Наконец-то! Вдалеке, у Пропойска, тонко зажужжал мотор. Я улыбнулся привычным симптомам — заколотилось сердце, посторонние мысли поспешно покидали голову.
Жариков весело, преувеличенно весело, подмигивает мне, кивком показывает на
Киселева, корчит испуганную рожу:
— Ну, Киселев, держись, атлет! Или грудь в крестах, или сапоги в кустах!
— Помни мой приказ! — грозно, излишне громко напоминает Кухарченко. — Пуля в лоб тому паразиту, кто по мотору или по шинам ударит! Бить только по кабине и кузову! Брать машину в исправности.
— Есть попасть в глаз шоферу, товарищ командующий! — иронически ухмыляется
Жариков. Он и любит Лешку-атамана, и презирает его, восхищается им и осуждает его.
По дороге из лагеря Кухарченко, пылая, охотничьим азартом, долго объяснял нам нашу задачу — с шиком вернуться в лагерь на новой машине. Можно «опель-блиц», можно «бюссинг», только не «рено», не какую-нибудь французскую или чехословацкую
«гробницу» — к ним запчастей не достанешь. Да поновей... Ребята вот недавно пригнали откуда-то полуторку, так она, заявил Кухарченко, заезжена до смерти, с дырявым, как решето, радиатором. «Что это за езда,— сокрушался он,— когда мотор глохнет, драндулет парит как самовар и надо через каждые десять километров заливать воду! Да и дребезжит «гробница» как консервная банка, привязанная к хвосту кошки. Вот бы бронемашину или танкетку захватить!..»

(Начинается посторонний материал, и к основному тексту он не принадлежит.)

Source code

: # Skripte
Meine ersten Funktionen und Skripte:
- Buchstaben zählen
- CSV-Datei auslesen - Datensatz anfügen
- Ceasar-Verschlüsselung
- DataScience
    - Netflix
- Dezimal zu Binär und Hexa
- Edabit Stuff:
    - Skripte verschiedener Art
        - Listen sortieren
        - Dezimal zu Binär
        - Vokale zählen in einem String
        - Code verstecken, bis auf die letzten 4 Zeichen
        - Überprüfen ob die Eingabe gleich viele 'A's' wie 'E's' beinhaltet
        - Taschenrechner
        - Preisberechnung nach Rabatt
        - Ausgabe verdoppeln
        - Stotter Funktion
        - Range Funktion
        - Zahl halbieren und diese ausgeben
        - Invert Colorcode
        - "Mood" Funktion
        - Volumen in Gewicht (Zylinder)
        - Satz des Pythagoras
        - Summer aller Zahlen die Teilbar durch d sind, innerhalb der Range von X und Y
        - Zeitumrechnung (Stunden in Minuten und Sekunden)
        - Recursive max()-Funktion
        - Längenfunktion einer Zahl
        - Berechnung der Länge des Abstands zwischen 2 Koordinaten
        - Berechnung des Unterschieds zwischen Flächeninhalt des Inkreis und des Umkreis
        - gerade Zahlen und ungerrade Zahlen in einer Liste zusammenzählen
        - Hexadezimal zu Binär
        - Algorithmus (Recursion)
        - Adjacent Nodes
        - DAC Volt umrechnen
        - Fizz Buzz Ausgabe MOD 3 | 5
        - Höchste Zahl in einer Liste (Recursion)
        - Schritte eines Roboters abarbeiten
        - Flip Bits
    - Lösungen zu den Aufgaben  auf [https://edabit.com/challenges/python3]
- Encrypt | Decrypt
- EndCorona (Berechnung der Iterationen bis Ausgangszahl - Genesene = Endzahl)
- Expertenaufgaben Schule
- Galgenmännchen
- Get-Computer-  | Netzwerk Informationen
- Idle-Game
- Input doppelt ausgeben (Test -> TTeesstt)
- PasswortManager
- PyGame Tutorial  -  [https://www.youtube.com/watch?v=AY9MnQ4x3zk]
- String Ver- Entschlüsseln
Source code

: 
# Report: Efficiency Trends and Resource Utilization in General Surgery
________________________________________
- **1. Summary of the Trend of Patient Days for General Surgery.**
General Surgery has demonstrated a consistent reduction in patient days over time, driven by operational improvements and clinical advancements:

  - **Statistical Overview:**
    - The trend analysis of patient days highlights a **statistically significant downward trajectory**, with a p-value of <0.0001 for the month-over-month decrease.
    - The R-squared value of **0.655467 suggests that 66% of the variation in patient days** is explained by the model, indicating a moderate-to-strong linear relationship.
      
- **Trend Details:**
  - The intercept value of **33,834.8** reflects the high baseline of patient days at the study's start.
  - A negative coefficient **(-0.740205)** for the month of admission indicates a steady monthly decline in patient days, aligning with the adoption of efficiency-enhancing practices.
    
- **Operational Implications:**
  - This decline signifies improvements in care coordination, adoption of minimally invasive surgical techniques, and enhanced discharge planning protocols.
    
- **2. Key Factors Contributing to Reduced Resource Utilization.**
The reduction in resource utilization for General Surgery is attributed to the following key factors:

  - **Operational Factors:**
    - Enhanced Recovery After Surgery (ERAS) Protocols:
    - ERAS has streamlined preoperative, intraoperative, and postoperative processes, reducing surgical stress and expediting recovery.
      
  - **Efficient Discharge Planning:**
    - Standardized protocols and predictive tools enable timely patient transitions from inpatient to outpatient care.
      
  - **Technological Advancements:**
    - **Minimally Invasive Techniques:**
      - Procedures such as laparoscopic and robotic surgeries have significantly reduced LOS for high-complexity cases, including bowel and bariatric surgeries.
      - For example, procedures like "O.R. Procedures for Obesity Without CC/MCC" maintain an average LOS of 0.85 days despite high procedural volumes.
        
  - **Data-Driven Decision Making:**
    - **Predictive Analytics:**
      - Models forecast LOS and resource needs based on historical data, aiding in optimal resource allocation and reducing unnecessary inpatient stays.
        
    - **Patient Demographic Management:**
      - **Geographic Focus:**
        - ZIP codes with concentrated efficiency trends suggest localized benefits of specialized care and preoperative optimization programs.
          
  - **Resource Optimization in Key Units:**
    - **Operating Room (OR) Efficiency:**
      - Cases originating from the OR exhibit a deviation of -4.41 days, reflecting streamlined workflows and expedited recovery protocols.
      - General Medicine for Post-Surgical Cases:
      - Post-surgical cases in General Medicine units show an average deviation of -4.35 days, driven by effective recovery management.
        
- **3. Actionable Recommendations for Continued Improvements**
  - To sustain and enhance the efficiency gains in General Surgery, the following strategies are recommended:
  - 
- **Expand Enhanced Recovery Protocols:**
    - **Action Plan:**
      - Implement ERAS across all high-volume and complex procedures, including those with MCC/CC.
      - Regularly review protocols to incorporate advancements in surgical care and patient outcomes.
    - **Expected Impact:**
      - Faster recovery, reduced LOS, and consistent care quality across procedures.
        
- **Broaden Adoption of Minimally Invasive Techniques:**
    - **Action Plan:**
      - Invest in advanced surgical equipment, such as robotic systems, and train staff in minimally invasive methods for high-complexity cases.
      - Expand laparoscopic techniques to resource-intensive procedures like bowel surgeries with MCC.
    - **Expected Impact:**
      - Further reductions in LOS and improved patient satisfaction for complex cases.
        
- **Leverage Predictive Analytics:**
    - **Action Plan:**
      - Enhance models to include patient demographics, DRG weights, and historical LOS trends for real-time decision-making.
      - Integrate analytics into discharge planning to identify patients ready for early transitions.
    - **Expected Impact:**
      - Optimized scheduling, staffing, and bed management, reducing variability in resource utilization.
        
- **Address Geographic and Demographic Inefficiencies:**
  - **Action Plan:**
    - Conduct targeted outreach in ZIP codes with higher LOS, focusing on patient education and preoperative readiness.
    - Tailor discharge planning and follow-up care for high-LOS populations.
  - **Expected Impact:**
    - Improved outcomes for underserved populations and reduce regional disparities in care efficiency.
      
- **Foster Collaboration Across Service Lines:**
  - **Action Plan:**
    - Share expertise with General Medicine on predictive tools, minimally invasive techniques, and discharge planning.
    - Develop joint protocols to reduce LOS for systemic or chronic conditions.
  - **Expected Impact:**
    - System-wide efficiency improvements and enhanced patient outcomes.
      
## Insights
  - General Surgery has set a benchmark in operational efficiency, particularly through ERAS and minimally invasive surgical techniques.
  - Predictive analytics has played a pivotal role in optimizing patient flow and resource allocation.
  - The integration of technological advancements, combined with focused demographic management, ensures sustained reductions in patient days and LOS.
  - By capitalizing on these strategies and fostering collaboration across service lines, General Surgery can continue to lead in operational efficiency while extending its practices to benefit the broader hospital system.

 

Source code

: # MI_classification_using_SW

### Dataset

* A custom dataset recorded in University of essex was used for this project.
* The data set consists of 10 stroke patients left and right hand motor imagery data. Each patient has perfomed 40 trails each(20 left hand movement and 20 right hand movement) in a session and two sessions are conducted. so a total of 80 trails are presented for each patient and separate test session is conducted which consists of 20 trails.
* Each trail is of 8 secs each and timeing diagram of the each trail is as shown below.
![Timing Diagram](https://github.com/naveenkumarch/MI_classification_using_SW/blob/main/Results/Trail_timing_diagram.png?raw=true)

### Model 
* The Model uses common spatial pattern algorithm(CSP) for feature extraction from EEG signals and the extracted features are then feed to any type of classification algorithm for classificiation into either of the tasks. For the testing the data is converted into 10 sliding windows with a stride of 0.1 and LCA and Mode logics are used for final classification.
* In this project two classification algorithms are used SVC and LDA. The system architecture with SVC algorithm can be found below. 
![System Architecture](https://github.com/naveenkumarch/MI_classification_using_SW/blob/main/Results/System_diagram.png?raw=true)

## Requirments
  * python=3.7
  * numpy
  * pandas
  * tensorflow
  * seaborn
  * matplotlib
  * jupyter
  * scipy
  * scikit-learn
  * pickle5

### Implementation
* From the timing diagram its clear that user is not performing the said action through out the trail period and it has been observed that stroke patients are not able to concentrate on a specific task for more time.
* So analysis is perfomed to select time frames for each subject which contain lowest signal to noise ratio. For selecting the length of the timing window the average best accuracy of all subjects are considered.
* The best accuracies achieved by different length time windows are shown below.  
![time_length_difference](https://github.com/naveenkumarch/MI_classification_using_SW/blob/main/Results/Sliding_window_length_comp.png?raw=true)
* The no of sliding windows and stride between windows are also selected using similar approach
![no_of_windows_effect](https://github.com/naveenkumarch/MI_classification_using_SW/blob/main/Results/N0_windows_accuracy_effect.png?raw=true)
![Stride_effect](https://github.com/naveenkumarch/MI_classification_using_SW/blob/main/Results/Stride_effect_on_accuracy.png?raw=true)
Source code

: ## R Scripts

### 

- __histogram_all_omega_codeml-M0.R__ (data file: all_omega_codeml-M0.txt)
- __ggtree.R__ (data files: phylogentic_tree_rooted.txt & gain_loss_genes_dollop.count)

Одержимый мечтой о новой машине, Кухарченко чуть ли не впервые заранее обдумал и разработал план операции.
«Я нарочно взял отборную маленькую группу,— вдохновенно описывал
«командующий» нам свой стратегический план. — Нас всего тринадцать орлов, зато вооружение крепкое, станкач, два «дегтяря», два автомата и даже миномет! Ночью прошмыгнем без шухера вот на этих трех тачанках к самому Пропойску, туда, где машины еще смело ходят в одиночку. Разведка говорит, имеется там подходящий кустарничек метров сто вдоль шоссейки».
И вот по прихоти Кухарченко мы лежим в крохотном ольшанике, в десяти шагах от Варшавки — важнейшей артерии немецкой группы армий «Центр» — под самым Пропойском с его гарнизоном, с его штабом полевой жандармерии! Справа мост с охраной, кругом — открытое поле. По сумасбродному расчету Лешки-атамана, мы махнем через это поле средь бела дня на трофейной машине!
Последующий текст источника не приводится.